“Well, Ben,” he said in a drawling voice, “I reckon you're going to see the last of me; I reckon I'm going to quit the country this time. I've stayed mainly to be near you, old pardner, but I'm clean crowded out at last.”
The colonel was quite unmoved by the other's sentiment, he had heard the same thing before many times. Tom had come into a comfortable property on his father's death; this he had promptly squandered. He had gone from bad to worse—guide, scout, packer, and lastly buffalo hunter, who between debauches had done his part in the ruthless war of extermination which had been waged against the great herds of the plain; but the herds had disappeared, and this shiftless means of livelihood had gone with them. Sometimes he worked with Roger's forces, but most of the time he spent in and about Carson, subsisting by means it was not well to inquire too closely into. He was counted a dangerous man, not that he had ever risen to any very splendid villainies, but he was a man that the other men shunned unless they were of his own class.

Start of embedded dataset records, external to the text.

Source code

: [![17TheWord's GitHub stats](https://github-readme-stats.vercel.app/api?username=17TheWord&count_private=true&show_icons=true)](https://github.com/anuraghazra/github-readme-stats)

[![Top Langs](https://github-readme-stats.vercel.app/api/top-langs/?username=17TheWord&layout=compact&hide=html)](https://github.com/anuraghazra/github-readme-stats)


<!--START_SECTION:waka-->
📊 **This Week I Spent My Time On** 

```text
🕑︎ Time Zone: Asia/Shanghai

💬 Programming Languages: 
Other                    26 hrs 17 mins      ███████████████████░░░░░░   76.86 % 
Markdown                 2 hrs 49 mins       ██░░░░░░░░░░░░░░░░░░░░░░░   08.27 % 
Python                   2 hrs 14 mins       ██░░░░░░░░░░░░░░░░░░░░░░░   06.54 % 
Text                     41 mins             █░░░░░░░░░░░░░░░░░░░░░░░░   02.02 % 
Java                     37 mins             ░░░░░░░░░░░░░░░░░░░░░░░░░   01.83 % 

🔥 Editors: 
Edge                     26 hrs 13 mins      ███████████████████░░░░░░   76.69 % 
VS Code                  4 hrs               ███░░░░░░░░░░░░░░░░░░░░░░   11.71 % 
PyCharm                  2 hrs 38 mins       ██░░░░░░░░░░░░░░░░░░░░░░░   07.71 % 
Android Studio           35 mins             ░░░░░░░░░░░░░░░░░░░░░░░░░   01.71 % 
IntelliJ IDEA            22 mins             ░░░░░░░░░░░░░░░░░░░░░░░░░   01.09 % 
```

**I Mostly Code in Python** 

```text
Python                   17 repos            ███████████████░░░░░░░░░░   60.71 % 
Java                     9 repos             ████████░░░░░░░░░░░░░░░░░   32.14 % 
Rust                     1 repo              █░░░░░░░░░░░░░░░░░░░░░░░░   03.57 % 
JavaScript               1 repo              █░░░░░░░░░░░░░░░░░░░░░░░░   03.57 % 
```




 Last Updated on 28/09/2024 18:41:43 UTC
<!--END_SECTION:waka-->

“What is it, Tom?” said Rogers, “You're in trouble, I suppose, or you wouldn't be here hiding.”
“There was trouble in Carson,” said Tom in a meditative drawl. “Benny, these here cow towns is the God forsakenest places in all this God forsaken country. Who'd a thought that me at my time of life, when I've always done what I thought was right—”
The colonel moved impatiently.
“Get down to business, Tom,” he urged.
“Well, say Benny, can you stake me for a long jump? I reckon it'll be plumb to Texas this time.”
“What have you done, Tom?” asked Rogers.
“I've shot a man, Ben.”
“I reckoned so,” said the colonel in a hard voice.